Seventy-five years of peace and social justice work done, another 75 (or more) to go. While staffer Andy Mager is pleased about the progress the Syracuse Peace Council continues to make toward its goals, he admitted the group will likely never, unfortunately, grow obsolete.
“We get deluded by this utopian ideal that we’ll reach the point where groups like ours won’t be necessary,” said Mager. “I don’t believe this is really true. We are a lot closer to achieving these goals, but human nature is complicated and greed is one of a multitude of attributes that is part of our makeup. In my mind, greed is what leads to injustice and war.”

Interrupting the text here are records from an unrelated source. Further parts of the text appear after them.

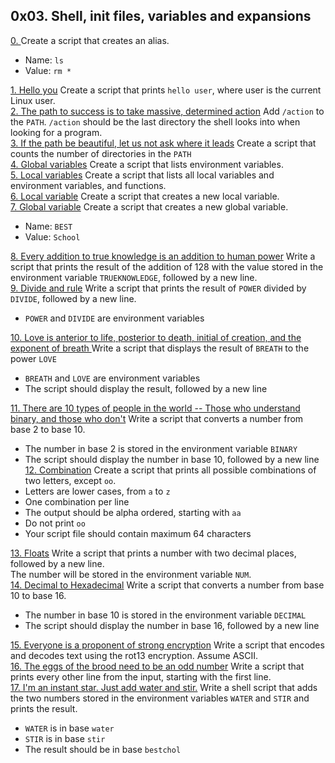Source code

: ## 0x03. Shell, init files, variables and expansions       

[0. <o>]() Create a script that creates an alias.       
* Name: `ls`      
* Value: `rm *`         

[1. Hello you]() Create a script that prints `hello user`, where user is the current Linux user.       
[2. The path to success is to take massive, determined action]() Add `/action` to the `PATH`. `/action` should be the last directory the shell looks into when looking for a program.       
[3. If the path be beautiful, let us not ask where it leads]() Create a script that counts the number of directories in the `PATH`      
[4. Global variables]() Create a script that lists environment variables.        
[5. Local variables]() Create a script that lists all local variables and environment variables, and functions.      
[6. Local variable]() Create a script that creates a new local variable.         
[7. Global variable]() Create a script that creates a new global variable.        
* Name: `BEST`
* Value: `School`

[8. Every addition to true knowledge is an addition to human power]() Write a script that prints the result of the addition of 128 with the value stored in the environment variable `TRUEKNOWLEDGE`, followed by a new line.        
[9. Divide and rule]() Write a script that prints the result of `POWER` divided by `DIVIDE`, followed by a new line.         
* `POWER` and `DIVIDE` are environment variables           

[10. Love is anterior to life, posterior to death, initial of creation, and the exponent of breath
]() Write a script that displays the result of `BREATH` to the power `LOVE`        
* `BREATH` and `LOVE` are environment variables
* The script should display the result, followed by a new line         

[11. There are 10 types of people in the world -- Those who understand binary, and those who don't]() Write a script that converts a number from base 2 to base 10.       
* The number in base 2 is stored in the environment variable `BINARY`       
* The script should display the number in base 10, followed by a new line          
[12. Combination]() Create a script that prints all possible combinations of two letters, except `oo`.            
* Letters are lower cases, from `a` to `z`       
* One combination per line        
* The output should be alpha ordered, starting with `aa`       
* Do not print `oo`     
* Your script file should contain maximum 64 characters       

[13. Floats]() Write a script that prints a number with two decimal places, followed by a new line.         
The number will be stored in the environment variable `NUM`.       
[14. Decimal to Hexadecimal]() Write a script that converts a number from base 10 to base 16.       
* The number in base 10 is stored in the environment variable `DECIMAL`
* The script should display the number in base 16, followed by a new line       

[15. Everyone is a proponent of strong encryption]() Write a script that encodes and decodes text using the rot13 encryption. Assume ASCII.     
[16. The eggs of the brood need to be an odd number]() Write a script that prints every other line from the input, starting with the first line.     
[17. I'm an instant star. Just add water and stir.]() Write a shell script that adds the two numbers stored in the environment variables `WATER` and `STIR` and prints the result.    
* `WATER` is in base `water`     
* `STIR` is in base `stir`    
* The result should be in base `bestchol`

Mager is speaking in advance of an impressive visitor coming to Syracuse to help the SPC celebrate its platinum anniversary. Deep thinker Noam Chomsky, a self-described libertarian socialist, visits Wednesday, May 11.
Called by The New York Times “arguably the most important intellectual alive,” Chomsky is a prolific writer and speaker on U.S. foreign policy. For more than 50 years his sharp political analysis has supported and educated movements for peace and social justice here and around the world.
“He’s someone we’ve wanted to bring back for many years,” noted Mager. “We think he last spoke here in 1982 for a Peace Council event. He’s a leading thinker on the U.S. role in the world and someone whose analysis of the issues is in tune with our take on the issues, and whose voice needs to be heard. He’s in high demand.”
While the SPC has been active for 75 years, some of those years have been more lean (in both activism and funding) than others. “At the time of Sept. 11, 2001, the Peace Council was at a very low state organizationally, with very minimal paid staff and very little activity,” Mager said. “I was part of a group of people who came together, saying, ‘This is scary, we need to do something’ and part of what we decided was that this was a long-term issue and rebuilding the Peace Council had to be done.”
File this in your trivia data base as proof that the Peace Council needed to be saved: It is the oldest local, autonomous, grass-roots peace and social justice organization in the United States. And now Chomsky comes to town. “We had the kickoff event with Harry Belafonte in January,” Mager said, “with three events planned in the fall, as well as Noam Chomsky. We’re delighted at what we’ve been able to pull off this year.”
At the same time the SPC marks 75 years, Mager is heartened that a younger group of activists is on board with the cause. “There’s a general sense that many community organizations are graying,” he said, “but this year the steering committee of the Peace Council is a little more than half age 30 and below. We’re bringing in a new generation of activists, and they’re taking leadership roles.”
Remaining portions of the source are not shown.